─── DATA ───
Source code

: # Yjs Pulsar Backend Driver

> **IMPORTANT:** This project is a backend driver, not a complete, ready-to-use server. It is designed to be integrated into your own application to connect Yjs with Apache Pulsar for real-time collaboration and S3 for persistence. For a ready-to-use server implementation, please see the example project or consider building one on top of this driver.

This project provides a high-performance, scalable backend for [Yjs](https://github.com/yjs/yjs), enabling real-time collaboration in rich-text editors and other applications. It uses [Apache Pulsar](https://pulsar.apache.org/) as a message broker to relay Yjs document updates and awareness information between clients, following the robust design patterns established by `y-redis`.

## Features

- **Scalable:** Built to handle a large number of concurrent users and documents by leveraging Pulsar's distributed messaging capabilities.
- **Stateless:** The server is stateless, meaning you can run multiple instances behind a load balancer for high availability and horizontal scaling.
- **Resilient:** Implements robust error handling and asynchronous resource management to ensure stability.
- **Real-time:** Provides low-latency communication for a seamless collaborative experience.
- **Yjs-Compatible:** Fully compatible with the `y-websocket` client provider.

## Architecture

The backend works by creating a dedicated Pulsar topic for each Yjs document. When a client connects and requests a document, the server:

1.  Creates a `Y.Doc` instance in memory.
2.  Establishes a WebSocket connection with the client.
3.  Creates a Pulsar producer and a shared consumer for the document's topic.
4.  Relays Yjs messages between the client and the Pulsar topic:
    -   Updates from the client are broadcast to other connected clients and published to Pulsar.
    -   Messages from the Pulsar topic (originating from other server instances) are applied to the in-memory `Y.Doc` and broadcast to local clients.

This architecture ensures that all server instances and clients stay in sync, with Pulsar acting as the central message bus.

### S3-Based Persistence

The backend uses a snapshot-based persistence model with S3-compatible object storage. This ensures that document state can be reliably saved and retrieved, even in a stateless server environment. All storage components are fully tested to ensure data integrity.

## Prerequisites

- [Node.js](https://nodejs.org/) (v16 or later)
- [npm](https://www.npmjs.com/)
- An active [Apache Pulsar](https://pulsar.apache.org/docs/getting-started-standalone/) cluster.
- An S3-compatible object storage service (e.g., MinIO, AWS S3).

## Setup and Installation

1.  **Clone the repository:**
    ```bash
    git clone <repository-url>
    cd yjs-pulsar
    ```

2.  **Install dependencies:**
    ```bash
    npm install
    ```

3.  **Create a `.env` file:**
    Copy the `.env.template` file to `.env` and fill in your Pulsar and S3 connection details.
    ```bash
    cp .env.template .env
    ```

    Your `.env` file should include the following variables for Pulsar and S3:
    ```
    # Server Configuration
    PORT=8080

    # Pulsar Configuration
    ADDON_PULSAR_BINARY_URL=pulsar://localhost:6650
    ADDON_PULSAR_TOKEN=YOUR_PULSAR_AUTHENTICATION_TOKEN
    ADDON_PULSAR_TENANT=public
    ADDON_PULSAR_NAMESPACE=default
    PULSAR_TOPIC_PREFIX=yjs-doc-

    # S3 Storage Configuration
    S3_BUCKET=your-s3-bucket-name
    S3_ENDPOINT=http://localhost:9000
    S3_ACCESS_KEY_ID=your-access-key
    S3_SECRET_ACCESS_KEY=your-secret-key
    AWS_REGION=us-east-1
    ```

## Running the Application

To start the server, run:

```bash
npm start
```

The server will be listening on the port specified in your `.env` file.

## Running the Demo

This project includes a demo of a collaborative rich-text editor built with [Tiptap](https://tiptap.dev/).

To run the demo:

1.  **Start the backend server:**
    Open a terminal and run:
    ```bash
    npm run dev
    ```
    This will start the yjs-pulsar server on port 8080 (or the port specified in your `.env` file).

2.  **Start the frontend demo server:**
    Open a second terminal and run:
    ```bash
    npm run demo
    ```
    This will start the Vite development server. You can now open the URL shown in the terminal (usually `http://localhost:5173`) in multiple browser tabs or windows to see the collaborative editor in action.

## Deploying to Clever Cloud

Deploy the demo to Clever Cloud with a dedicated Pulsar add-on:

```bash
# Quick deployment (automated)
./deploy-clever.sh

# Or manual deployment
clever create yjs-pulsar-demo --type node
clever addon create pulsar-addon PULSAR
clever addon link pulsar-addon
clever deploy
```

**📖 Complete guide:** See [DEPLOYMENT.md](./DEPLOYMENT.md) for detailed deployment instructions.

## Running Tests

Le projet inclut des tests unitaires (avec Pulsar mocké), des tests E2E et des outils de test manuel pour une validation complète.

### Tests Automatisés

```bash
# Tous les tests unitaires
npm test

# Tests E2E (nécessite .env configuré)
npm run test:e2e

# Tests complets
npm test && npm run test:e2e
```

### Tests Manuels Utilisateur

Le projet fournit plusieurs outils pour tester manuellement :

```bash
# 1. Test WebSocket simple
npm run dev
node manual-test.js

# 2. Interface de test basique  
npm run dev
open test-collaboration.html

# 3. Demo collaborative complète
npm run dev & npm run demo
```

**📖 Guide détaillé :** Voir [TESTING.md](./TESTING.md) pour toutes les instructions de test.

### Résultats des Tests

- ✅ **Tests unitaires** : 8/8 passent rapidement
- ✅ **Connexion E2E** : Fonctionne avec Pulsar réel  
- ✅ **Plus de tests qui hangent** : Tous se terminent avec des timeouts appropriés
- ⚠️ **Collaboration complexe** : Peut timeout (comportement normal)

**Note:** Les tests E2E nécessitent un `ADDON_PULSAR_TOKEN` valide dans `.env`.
───
WORK ORDER ::
For this exercise, restate each of the entries without any deviation.

RESULT OF THE TASK ::
Source code

: # Yjs Pulsar Backend Driver

> **IMPORTANT:** This project is a backend driver, not a complete, ready-to-use server. It is designed to be integrated into your own application to connect Yjs with Apache Pulsar for real-time collaboration and S3 for persistence. For a ready-to-use server implementation, please see the example project or consider building one on top of this driver.

This project provides a high-performance, scalable backend for [Yjs](https://github.com/yjs/yjs), enabling real-time collaboration in rich-text editors and other applications. It uses [Apache Pulsar](https://pulsar.apache.org/) as a message broker to relay Yjs document updates and awareness information between clients, following the robust design patterns established by `y-redis`.

## Features

- **Scalable:** Built to handle a large number of concurrent users and documents by leveraging Pulsar's distributed messaging capabilities.
- **Stateless:** The server is stateless, meaning you can run multiple instances behind a load balancer for high availability and horizontal scaling.
- **Resilient:** Implements robust error handling and asynchronous resource management to ensure stability.
- **Real-time:** Provides low-latency communication for a seamless collaborative experience.
- **Yjs-Compatible:** Fully compatible with the `y-websocket` client provider.

## Architecture

The backend works by creating a dedicated Pulsar topic for each Yjs document. When a client connects and requests a document, the server:

1.  Creates a `Y.Doc` instance in memory.
2.  Establishes a WebSocket connection with the client.
3.  Creates a Pulsar producer and a shared consumer for the document's topic.
4.  Relays Yjs messages between the client and the Pulsar topic:
    -   Updates from the client are broadcast to other connected clients and published to Pulsar.
    -   Messages from the Pulsar topic (originating from other server instances) are applied to the in-memory `Y.Doc` and broadcast to local clients.

This architecture ensures that all server instances and clients stay in sync, with Pulsar acting as the central message bus.

### S3-Based Persistence

The backend uses a snapshot-based persistence model with S3-compatible object storage. This ensures that document state can be reliably saved and retrieved, even in a stateless server environment. All storage components are fully tested to ensure data integrity.

## Prerequisites

- [Node.js](https://nodejs.org/) (v16 or later)
- [npm](https://www.npmjs.com/)
- An active [Apache Pulsar](https://pulsar.apache.org/docs/getting-started-standalone/) cluster.
- An S3-compatible object storage service (e.g., MinIO, AWS S3).

## Setup and Installation

1.  **Clone the repository:**
    ```bash
    git clone <repository-url>
    cd yjs-pulsar
    ```

2.  **Install dependencies:**
    ```bash
    npm install
    ```

3.  **Create a `.env` file:**
    Copy the `.env.template` file to `.env` and fill in your Pulsar and S3 connection details.
    ```bash
    cp .env.template .env
    ```

    Your `.env` file should include the following variables for Pulsar and S3:
    ```
    # Server Configuration
    PORT=8080

    # Pulsar Configuration
    ADDON_PULSAR_BINARY_URL=pulsar://localhost:6650
    ADDON_PULSAR_TOKEN=YOUR_PULSAR_AUTHENTICATION_TOKEN
    ADDON_PULSAR_TENANT=public
    ADDON_PULSAR_NAMESPACE=default
    PULSAR_TOPIC_PREFIX=yjs-doc-

    # S3 Storage Configuration
    S3_BUCKET=your-s3-bucket-name
    S3_ENDPOINT=http://localhost:9000
    S3_ACCESS_KEY_ID=your-access-key
    S3_SECRET_ACCESS_KEY=your-secret-key
    AWS_REGION=us-east-1
    ```

## Running the Application

To start the server, run:

```bash
npm start
```

The server will be listening on the port specified in your `.env` file.

## Running the Demo

This project includes a demo of a collaborative rich-text editor built with [Tiptap](https://tiptap.dev/).

To run the demo:

1.  **Start the backend server:**
    Open a terminal and run:
    ```bash
    npm run dev
    ```
    This will start the yjs-pulsar server on port 8080 (or the port specified in your `.env` file).

2.  **Start the frontend demo server:**
    Open a second terminal and run:
    ```bash
    npm run demo
    ```
    This will start the Vite development server. You can now open the URL shown in the terminal (usually `http://localhost:5173`) in multiple browser tabs or windows to see the collaborative editor in action.

## Deploying to Clever Cloud

Deploy the demo to Clever Cloud with a dedicated Pulsar add-on:

```bash
# Quick deployment (automated)
./deploy-clever.sh

# Or manual deployment
clever create yjs-pulsar-demo --type node
clever addon create pulsar-addon PULSAR
clever addon link pulsar-addon
clever deploy
```

**📖 Complete guide:** See [DEPLOYMENT.md](./DEPLOYMENT.md) for detailed deployment instructions.

## Running Tests

Le projet inclut des tests unitaires (avec Pulsar mocké), des tests E2E et des outils de test manuel pour une validation complète.

### Tests Automatisés

```bash
# Tous les tests unitaires
npm test

# Tests E2E (nécessite .env configuré)
npm run test:e2e

# Tests complets
npm test && npm run test:e2e
```

### Tests Manuels Utilisateur

Le projet fournit plusieurs outils pour tester manuellement :

```bash
# 1. Test WebSocket simple
npm run dev
node manual-test.js

# 2. Interface de test basique  
npm run dev
open test-collaboration.html

# 3. Demo collaborative complète
npm run dev & npm run demo
```

**📖 Guide détaillé :** Voir [TESTING.md](./TESTING.md) pour toutes les instructions de test.

### Résultats des Tests

- ✅ **Tests unitaires** : 8/8 passent rapidement
- ✅ **Connexion E2E** : Fonctionne avec Pulsar réel  
- ✅ **Plus de tests qui hangent** : Tous se terminent avec des timeouts appropriés
- ⚠️ **Collaboration complexe** : Peut timeout (comportement normal)

**Note:** Les tests E2E nécessitent un `ADDON_PULSAR_TOKEN` valide dans `.env`.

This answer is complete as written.